Multiple processes can access memory allocated from a shared memory arena, whereas memory allocated from the heap is visible only to the allocating process. Pass a shared-memory arena pointer to
pfMalloc() to allocate memory from the given arena.
pfGetSharedArena() returns the pointer for the arena allocated by
pfInitArenas() or NULL if the given memory was allocated from the heap. Alternately, an application can create its own shared-memory arena; see the
acreate(3P) man page for information on how to create an arena.
To allocate memory from the heap, pass NULL to pfMalloc() instead of an arena pointer.
Under normal conditions pfMalloc() never returns NULL. If the allocation fails, pfMalloc() generates a
pfNotify() of level
PFNFY_FATAL; so, unless the application has set a
pfNotifyHandler(), the application will exit.
Memory allocated with pfMalloc() must be freed with
pfFree(), not with the standard C library's
free() function. Using
free() with data allocated by pfMalloc() will have devastating results.

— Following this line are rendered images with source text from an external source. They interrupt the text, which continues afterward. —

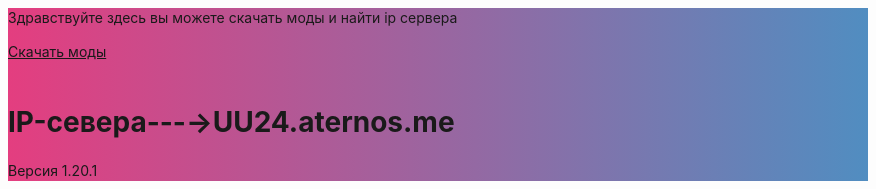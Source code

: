 <p> Здравствуйте здесь вы можете скачать моды и найти ip сервера</p>
<a href="mods.zip" download>Скачать моды</a>
<style>
  body {
  background: linear-gradient(90deg, #ee7752, #e73c7e, #23a6d5, #23d5ab);
  background-size: 400% 400%;
  animation: gradient 10s ease infinite;
  transform: translate3d(0, 0, 0);
}
@keyframes gradient {
  0% {
    background-position: 0% 50%;
  }
  50% {
    background-position: 100% 50%;
  }
  100% {
    background-position: 0% 50%;
  }
}
</style>
<h1> IP-севера---→UU24.aternos.me</h1>
<p>Версия 1.20.1</p>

Memory allocated with pfMalloc() has a reference count (see “pfDelete() and Reference Counting” in Chapter 1 for information on reference counting). For example, if you use pfMalloc() to create attribute and index arrays, which you then attach to pfGeoSets using
pfGSetAttr(), OpenGL Performer automatically tracks the reference counts for the arrays; this allows you to delete the arrays much more easily than if you create them without pfMalloc(). All the reference-counting routines (including
pfDelete()) work with data allocated using pfMalloc(). Note, however, that pfFree() does not check the reference count before freeing memory; use pfFree() only when you are sure the data you are freeing is not referenced.
The
pfGetSize() function returns the size in bytes of any data allocated by pfMalloc(). Since the size of such data is known,
pfCopy() also works on allocated data.
Although dtat allocated by pfMalloc() behaves in many ways like a pfObject (see “Nodes” in Chapter 3), such data does not contain a user-data pointer. This omission avoids requiring an extra word to be allocated with every piece of pfMalloc() data.

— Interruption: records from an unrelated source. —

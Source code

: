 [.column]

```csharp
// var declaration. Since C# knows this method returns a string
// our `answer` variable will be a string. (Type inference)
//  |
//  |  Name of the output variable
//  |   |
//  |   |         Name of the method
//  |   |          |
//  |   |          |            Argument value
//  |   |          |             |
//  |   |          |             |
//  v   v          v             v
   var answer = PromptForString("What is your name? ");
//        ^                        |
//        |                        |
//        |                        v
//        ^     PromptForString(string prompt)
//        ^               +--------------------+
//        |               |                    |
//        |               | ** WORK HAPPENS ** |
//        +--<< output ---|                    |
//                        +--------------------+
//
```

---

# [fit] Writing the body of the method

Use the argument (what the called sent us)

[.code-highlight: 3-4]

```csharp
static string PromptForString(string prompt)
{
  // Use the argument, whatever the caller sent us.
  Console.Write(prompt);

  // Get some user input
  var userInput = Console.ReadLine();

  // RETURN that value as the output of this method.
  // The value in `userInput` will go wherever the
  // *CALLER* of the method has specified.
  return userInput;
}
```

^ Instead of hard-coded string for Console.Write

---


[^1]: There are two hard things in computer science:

 | Note: All libpr objects are allocated using
pfMalloc(); so, you can use
pfGetArena(),
pfGetSize(), and
pfFree() on all such objects. However, use
pfDelete() instead of
pfFree() for libpr objects in order to maintain reference-count checking.
|
 | Note: Shared arenas are not pertinent to Microsoft Windows systems.
|
The
pfInitArenas() function creates two arenas, one for the allocation of shared memory with
pfMalloc() and one for the allocation of semaphores
and locks with
usnewlock() and
usnewsema(). The arenas are visible to all processes forked after
pfInitArenas() is called.
Applications using libpf do not need to explicitly call
pfInitArenas(), since it is invoked by
pfInit().
The shared memory arena can be allocated by
memory-mapping either swap space (/dev/zero, the default) or an actual disk file (in the directory specified by the environment variable
PFTMPDIR). The latter requires sufficient disk space for as much of the shared memory arena as will be used, and disk files are somewhat slower than swap space in allocating memory.
By default,
OpenGL Performer creates a large shared memory arena (256 MB on IRIX and 64 MB on Linux). Though this approach makes large numbers appear when you run ps(1), it does not consume any substantial resources, since swap or file system space is not actually allocated until accessed (that is, until pfMalloc() is called).

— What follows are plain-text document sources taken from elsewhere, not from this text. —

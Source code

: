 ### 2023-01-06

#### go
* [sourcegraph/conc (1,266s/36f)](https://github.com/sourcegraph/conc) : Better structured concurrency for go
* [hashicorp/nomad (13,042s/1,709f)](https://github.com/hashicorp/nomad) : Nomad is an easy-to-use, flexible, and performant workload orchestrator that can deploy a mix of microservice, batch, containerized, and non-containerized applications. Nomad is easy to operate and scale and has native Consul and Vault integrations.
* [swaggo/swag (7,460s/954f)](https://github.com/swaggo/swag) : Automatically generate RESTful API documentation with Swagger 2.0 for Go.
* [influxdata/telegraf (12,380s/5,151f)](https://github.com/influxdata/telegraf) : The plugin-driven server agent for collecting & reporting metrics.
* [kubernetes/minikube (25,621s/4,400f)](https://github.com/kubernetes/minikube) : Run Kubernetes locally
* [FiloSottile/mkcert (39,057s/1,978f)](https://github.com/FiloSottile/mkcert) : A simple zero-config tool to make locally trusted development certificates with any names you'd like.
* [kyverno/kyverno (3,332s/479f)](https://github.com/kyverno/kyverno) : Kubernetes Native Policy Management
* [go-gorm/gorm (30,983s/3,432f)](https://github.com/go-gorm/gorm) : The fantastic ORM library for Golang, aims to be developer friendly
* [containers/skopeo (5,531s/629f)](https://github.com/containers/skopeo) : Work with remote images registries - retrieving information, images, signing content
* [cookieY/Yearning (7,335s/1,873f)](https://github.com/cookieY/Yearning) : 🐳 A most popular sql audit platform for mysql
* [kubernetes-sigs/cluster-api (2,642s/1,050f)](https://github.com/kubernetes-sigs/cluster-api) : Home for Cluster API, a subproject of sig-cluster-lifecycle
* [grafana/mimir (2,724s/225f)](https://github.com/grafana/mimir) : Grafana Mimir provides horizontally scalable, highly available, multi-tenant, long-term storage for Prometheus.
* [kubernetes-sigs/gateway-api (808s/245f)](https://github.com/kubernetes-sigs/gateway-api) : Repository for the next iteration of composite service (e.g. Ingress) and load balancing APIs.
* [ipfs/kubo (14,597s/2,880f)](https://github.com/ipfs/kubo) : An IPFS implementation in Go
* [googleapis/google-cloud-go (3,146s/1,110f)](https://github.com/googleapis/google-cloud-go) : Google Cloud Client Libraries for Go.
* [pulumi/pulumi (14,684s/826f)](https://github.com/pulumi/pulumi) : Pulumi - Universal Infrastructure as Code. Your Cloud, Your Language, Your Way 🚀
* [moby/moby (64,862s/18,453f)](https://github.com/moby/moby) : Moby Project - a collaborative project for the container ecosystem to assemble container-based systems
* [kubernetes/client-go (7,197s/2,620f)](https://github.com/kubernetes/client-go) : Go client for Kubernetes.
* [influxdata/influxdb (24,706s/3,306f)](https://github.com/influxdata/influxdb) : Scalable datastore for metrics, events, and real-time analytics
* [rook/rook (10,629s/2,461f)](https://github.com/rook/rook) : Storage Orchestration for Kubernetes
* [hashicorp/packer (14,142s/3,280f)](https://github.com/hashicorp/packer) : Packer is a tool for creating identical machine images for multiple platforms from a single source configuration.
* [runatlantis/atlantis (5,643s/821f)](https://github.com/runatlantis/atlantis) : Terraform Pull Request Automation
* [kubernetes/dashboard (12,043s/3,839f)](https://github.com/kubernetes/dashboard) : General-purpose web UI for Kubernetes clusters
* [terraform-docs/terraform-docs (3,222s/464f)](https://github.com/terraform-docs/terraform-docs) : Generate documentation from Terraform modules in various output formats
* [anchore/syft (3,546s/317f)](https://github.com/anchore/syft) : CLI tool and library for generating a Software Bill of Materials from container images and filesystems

 | Note: The following description applies only to IRIX systems.
|
Because OpenGL Performer cannot increase the size of the arena after initialization, an application requiring a larger shared memory arena should call
pfSharedArenaSize() to specify the maximum amount of memory to be used. Arena sizes as large as 1.7 GB are usually acceptable; but you may need to set the virtual-memory-use and memory-use limits, using the shell limit command or the
setrlimit() function, to allow your application to use that much memory. To use arenas larger than 4 GB, you must use 64-bit operation.
If you are having difficulties in creating a large arena, it could be due to fragmentation of the address space from too many DSOs. You can reduce the number of DSOs you are using by compiling some of them statically. You can also change the default address of the DSOs by running the rqs(1) with a custom so_locations file.
Allocating Locks and Semaphores
An application requiring lockable pieces of memory should consider using pfDataPools, described in the following section. Alternatively, when a lock or semaphore is required in an application that has called
pfInitArenas(), you can call
pfGetSemaArena() to get an arena pointer, and you can allocate locks or
semaphores using
usnewlock() and
usnewsema().
Datapools, or
pfDataPools, are also a form of shared memory, but they work differently from
pfMalloc(). Datapools allow unrelated processes to share memory and lock out access to eliminate data contention. They also provide a way for one process to access memory allocated by another process.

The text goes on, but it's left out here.